Sometimes I feel as though its been ages since we did a Cover Snark, and other times I feel like we just did one yesterday. Today is definitely the latter, but I’m not complaining!
Amanda: Is he a dog shifter Navy SEAL?
Sarah: The dog is the SEAL. That guys is… wearing a christmas tree of belly hair? Is that a merkin?
We might end up with a whole cover snark about overlarge dogs
CarrieS: The dog is clearly in love with the dude. I don’t understand the dude’s abs. Neither do I understand why he’s wearing a leather jacket with no shirt.
Elyse: If this isn’t a romance between the guy and the dog, I’ll be shocked.
Amanda: OH CHRISTMAS TREE OH CHRISTMAS TREE HOW LOVELY ARE YOUR PUBE HAIRS.
Sarah: Think he combs it and hangs tiny balls from it at the holidays?

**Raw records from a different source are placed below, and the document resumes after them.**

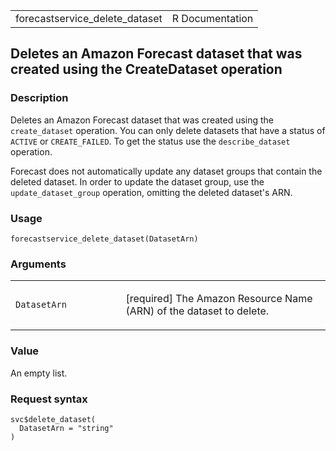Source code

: <table style="width: 100%;">
<tbody>
<tr class="odd">
<td>forecastservice_delete_dataset</td>
<td style="text-align: right;">R Documentation</td>
</tr>
</tbody>
</table>

## Deletes an Amazon Forecast dataset that was created using the CreateDataset operation

### Description

Deletes an Amazon Forecast dataset that was created using the
`create_dataset` operation. You can only delete datasets that have a
status of `ACTIVE` or `CREATE_FAILED`. To get the status use the
`describe_dataset` operation.

Forecast does not automatically update any dataset groups that contain
the deleted dataset. In order to update the dataset group, use the
`update_dataset_group` operation, omitting the deleted dataset's ARN.

### Usage

    forecastservice_delete_dataset(DatasetArn)

### Arguments

<table>
<colgroup>
<col style="width: 35%" />
<col style="width: 65%" />
</colgroup>
<tbody>
<tr class="odd">
<td><code
id="forecastservice_delete_dataset_:_DatasetArn">DatasetArn</code></td>
<td><p>[required] The Amazon Resource Name (ARN) of the dataset to
delete.</p></td>
</tr>
</tbody>
</table>

### Value

An empty list.

### Request syntax

    svc$delete_dataset(
      DatasetArn = "string"
    )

Like how some people put reindeer antlers on their cars?
Amanda: I mean…nothing says the “Beardaments” have to be used for a face beard.

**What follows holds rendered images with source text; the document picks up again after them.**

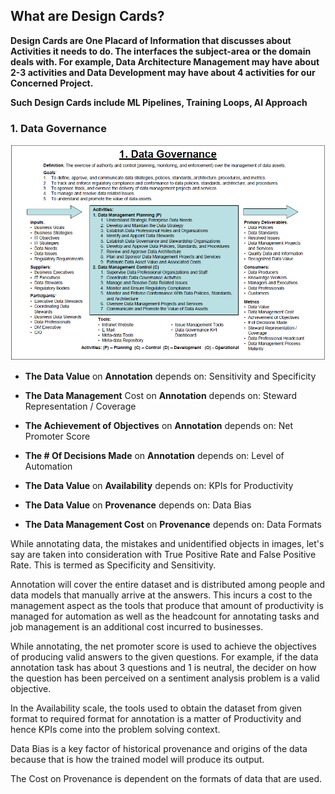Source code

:## What are Design Cards?

**Design Cards are One Placard of Information that discusses about Activities it needs to do. The interfaces the subject-area or the domain deals with. For example, Data Architecture Management may have about 2-3 activities and Data Development may have about 4 activities for our Concerned Project.**

**Such Design Cards include ML Pipelines, Training Loops, AI Approach**

### 1. Data Governance

![./images/01.DGovernance.PNG](./images/01.DGovernance.PNG)

- **The Data Value** on **Annotation** depends on: Sensitivity and Specificity
- **The Data Management** Cost on **Annotation** depends on: Steward Representation / Coverage
- **The Achievement of Objectives** on **Annotation** depends on: Net Promoter Score
- **The # Of Decisions Made** on **Annotation** depends on: Level of Automation

- **The Data Value** on **Availability** depends on: KPIs for Productivity

- **The Data Value** on **Provenance** depends on: Data Bias
- **The Data Management Cost** on **Provenance** depends on: Data Formats

While annotating data, the mistakes and unidentified objects in images, let's say are taken into consideration with True Positive Rate and False Positive Rate. This is termed as Specificity and Sensitivity. 

Annotation will cover the entire dataset and is distributed among people and data models that manually arrive at the answers. This incurs a cost to the management aspect as the tools that produce that amount of productivity is managed for automation as well as the headcount for annotating tasks and job management is an additional cost incurred to businesses. 

While annotating, the net promoter score is used to achieve the objectives of producing valid answers to the given questions. For example, if the data annotation task has about 3 questions and 1 is neutral, the decider on how the question has been perceived on a sentiment analysis problem is a valid objective. 

In the Availability scale, the tools used to obtain the dataset from given format to required format for annotation is a matter of Productivity and hence KPIs come into the problem solving context. 

Data Bias is a key factor of historical provenance and origins of the data because that is how the trained model will produce its output. 

The Cost on Provenance is dependent on the formats of data that are used.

Sarah: This is true. His balls could jingle in MORE THAN ONE WAY.
Elyse: I’m concerned that the tree appears to have actual candles in it. That’s a fire safety issue.

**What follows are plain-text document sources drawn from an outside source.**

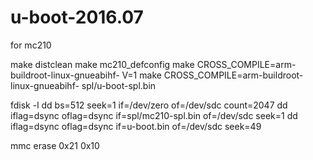 # u-boot-2016.07
for mc210

make distclean
make mc210_defconfig
make CROSS_COMPILE=arm-buildroot-linux-gnueabihf- V=1
make CROSS_COMPILE=arm-buildroot-linux-gnueabihf- spl/u-boot-spl.bin

fdisk -l
dd bs=512 seek=1 if=/dev/zero of=/dev/sdc count=2047
dd iflag=dsync oflag=dsync if=spl/mc210-spl.bin of=/dev/sdc seek=1
dd iflag=dsync oflag=dsync if=u-boot.bin of=/dev/sdc seek=49

mmc erase 0x21 0x10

From Lauren: I don’t know what is happening, but it doesn’t look comfortable.
Amanda: Okay, but who else read the title in the “Duck Tales” theme song tune?
Sarah: WOOOOOH OOOOOOH!
Amanda: The woman also has a very long torso.
Sarah: And is very flexible.
CarrieS: Is her head on backwards?
Elyse: I get the impression that these are alien people who are smooth everywhere like Barbies. I’m pretty sure she’s missing her nipples entirely.
From Germaine: That’s got to be not only the same model, but the same stock shot. You guys should be able to come up with some great cover snark on this.
Sarah: Oh my gosh that poor model, caught forever in bashful Santa-surprise.
RHG: I didn’t notice I got distracted by his Adonis belt.
Amanda: Every time he dies, he’s reborn as a new romance Santa. Cursed forever.
Sarah: That poor guy. He’s so vulnerable, boxers and hat, over and over again.
RHG: No no no. It’s Quantum Santa.
Every Christmas he leaps into a new Santa, hoping this is the leap where he’ll be Home For Christmas.
CarrieS: What’s with all the sexy Santas? Santa is not sexy. Dressing up as Santa is not sexy. Wearing a festive hat from the Dollar Store is not sexy.
Everything about Jingle My Balls is so awful it took me a while to notice how dreadfully the cigarette is photoshopped: seriously, it’s too white, too long, and not held by his lips or anything.
Isn’t it a cinnamon stick? But I agree, dreadful cover.
Thirding complete antipathy to Jingle Balls. The cover model looks beyond surly—moving into actively malevolent territory—and, once again, what’s with the cigarettes? Smoking ain’t sexy!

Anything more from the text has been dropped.